Data items:
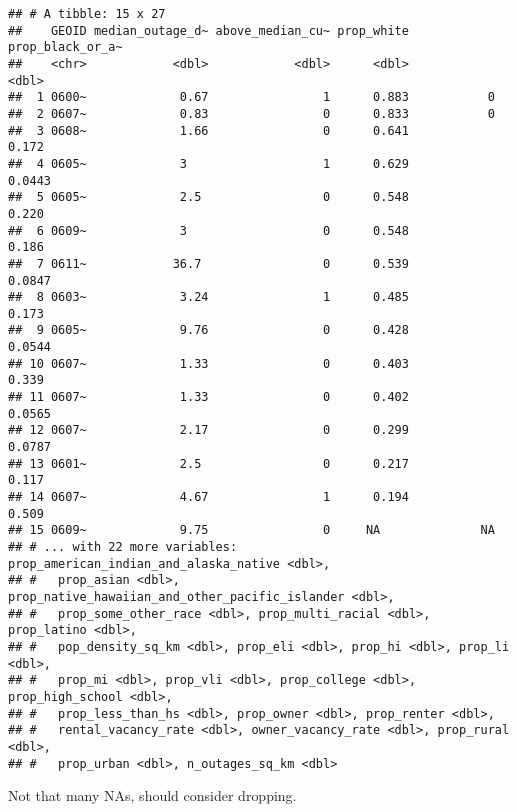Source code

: \documentclass[
]{article}
\newenvironment{Shaded}{\begin{snugshade}}{\end{snugshade}}
\newcommand{\CommentTok}[1]{\textcolor[rgb]{0.56,0.35,0.01}{\textit{#1}}}
\newcommand{\KeywordTok}[1]{\textcolor[rgb]{0.13,0.29,0.53}{\textbf{#1}}}
\newcommand{\NormalTok}[1]{#1}
\newcommand{\OperatorTok}[1]{\textcolor[rgb]{0.81,0.36,0.00}{\textbf{#1}}}
\newcommand{\StringTok}[1]{\textcolor[rgb]{0.31,0.60,0.02}{#1}}
\begin{document}
\begin{verbatim}
## # A tibble: 15 x 27
##    GEOID median_outage_d~ above_median_cu~ prop_white prop_black_or_a~
##    <chr>            <dbl>            <dbl>      <dbl>            <dbl>
##  1 0600~             0.67                1      0.883           0     
##  2 0607~             0.83                0      0.833           0     
##  3 0608~             1.66                0      0.641           0.172 
##  4 0605~             3                   1      0.629           0.0443
##  5 0605~             2.5                 0      0.548           0.220 
##  6 0609~             3                   0      0.548           0.186 
##  7 0611~            36.7                 0      0.539           0.0847
##  8 0603~             3.24                1      0.485           0.173 
##  9 0605~             9.76                0      0.428           0.0544
## 10 0607~             1.33                0      0.403           0.339 
## 11 0607~             1.33                0      0.402           0.0565
## 12 0607~             2.17                0      0.299           0.0787
## 13 0601~             2.5                 0      0.217           0.117 
## 14 0607~             4.67                1      0.194           0.509 
## 15 0609~             9.75                0     NA              NA     
## # ... with 22 more variables: prop_american_indian_and_alaska_native <dbl>,
## #   prop_asian <dbl>, prop_native_hawaiian_and_other_pacific_islander <dbl>,
## #   prop_some_other_race <dbl>, prop_multi_racial <dbl>, prop_latino <dbl>,
## #   pop_density_sq_km <dbl>, prop_eli <dbl>, prop_hi <dbl>, prop_li <dbl>,
## #   prop_mi <dbl>, prop_vli <dbl>, prop_college <dbl>, prop_high_school <dbl>,
## #   prop_less_than_hs <dbl>, prop_owner <dbl>, prop_renter <dbl>,
## #   rental_vacancy_rate <dbl>, owner_vacancy_rate <dbl>, prop_rural <dbl>,
## #   prop_urban <dbl>, n_outages_sq_km <dbl>
\end{verbatim}

Not that many NAs, should consider dropping.

\begin{Shaded}
\end{Shaded}
\end{document}
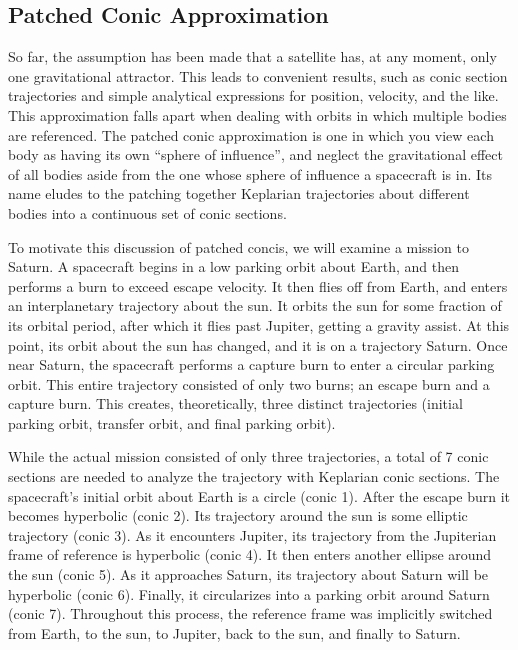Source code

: \documentclass[../basicOrbitalDynamics.tex]{subfiles}
\begin{document}
\bigskip\bigskip
\subsection{Patched Conic Approximation}\label{sec:Patched Conics}

So far, the assumption has been made that a satellite has, at any moment, only one gravitational attractor. This leads to convenient results, such as conic section trajectories and simple analytical expressions for position, velocity, and the like. This approximation falls apart when dealing with orbits in which multiple bodies are referenced. The patched conic approximation is one in which you view each body as having its own ``sphere of influence'', and neglect the gravitational effect of all bodies aside from the one whose sphere of influence a spacecraft is in. Its name eludes to the patching together Keplarian trajectories about different bodies into a continuous set of conic sections.

To motivate this discussion of patched concis, we will examine a mission to Saturn. A spacecraft begins in a low parking orbit about Earth, and then performs a burn to exceed escape velocity. It then flies off from Earth, and enters an interplanetary trajectory about the sun. It orbits the sun for some fraction of its orbital period, after which it flies past Jupiter, getting a gravity assist. At this point, its orbit about the sun has changed, and it is on a trajectory Saturn. Once near Saturn, the spacecraft performs a capture burn to enter a circular parking orbit. This entire trajectory consisted of only two burns; an escape burn and a capture burn. This creates, theoretically, three distinct trajectories (initial parking orbit, transfer orbit, and final parking orbit).

While the actual mission consisted of only three trajectories, a total of 7 conic sections are needed to analyze the trajectory with Keplarian conic sections. The spacecraft's initial orbit about Earth is a circle (conic 1). After the escape burn it becomes hyperbolic (conic 2). Its trajectory around the sun is some elliptic trajectory (conic 3). As it encounters Jupiter, its trajectory from the Jupiterian frame of reference is hyperbolic (conic 4). It then enters another ellipse around the sun (conic 5). As it approaches Saturn, its trajectory about Saturn will be hyperbolic (conic 6). Finally, it circularizes into a parking orbit around Saturn (conic 7). Throughout this process, the reference frame was implicitly switched from Earth, to the sun, to Jupiter, back to the sun, and finally to Saturn.
\end{document}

Task to carry out: Lines above with "velocity" in them are the ones to copy.

Solution below:
So far, the assumption has been made that a satellite has, at any moment, only one gravitational attractor. This leads to convenient results, such as conic section trajectories and simple analytical expressions for position, velocity, and the like. This approximation falls apart when dealing with orbits in which multiple bodies are referenced. The patched conic approximation is one in which you view each body as having its own ``sphere of influence'', and neglect the gravitational effect of all bodies aside from the one whose sphere of influence a spacecraft is in. Its name eludes to the patching together Keplarian trajectories about different bodies into a continuous set of conic sections.
To motivate this discussion of patched concis, we will examine a mission to Saturn. A spacecraft begins in a low parking orbit about Earth, and then performs a burn to exceed escape velocity. It then flies off from Earth, and enters an interplanetary trajectory about the sun. It orbits the sun for some fraction of its orbital period, after which it flies past Jupiter, getting a gravity assist. At this point, its orbit about the sun has changed, and it is on a trajectory Saturn. Once near Saturn, the spacecraft performs a capture burn to enter a circular parking orbit. This entire trajectory consisted of only two burns; an escape burn and a capture burn. This creates, theoretically, three distinct trajectories (initial parking orbit, transfer orbit, and final parking orbit).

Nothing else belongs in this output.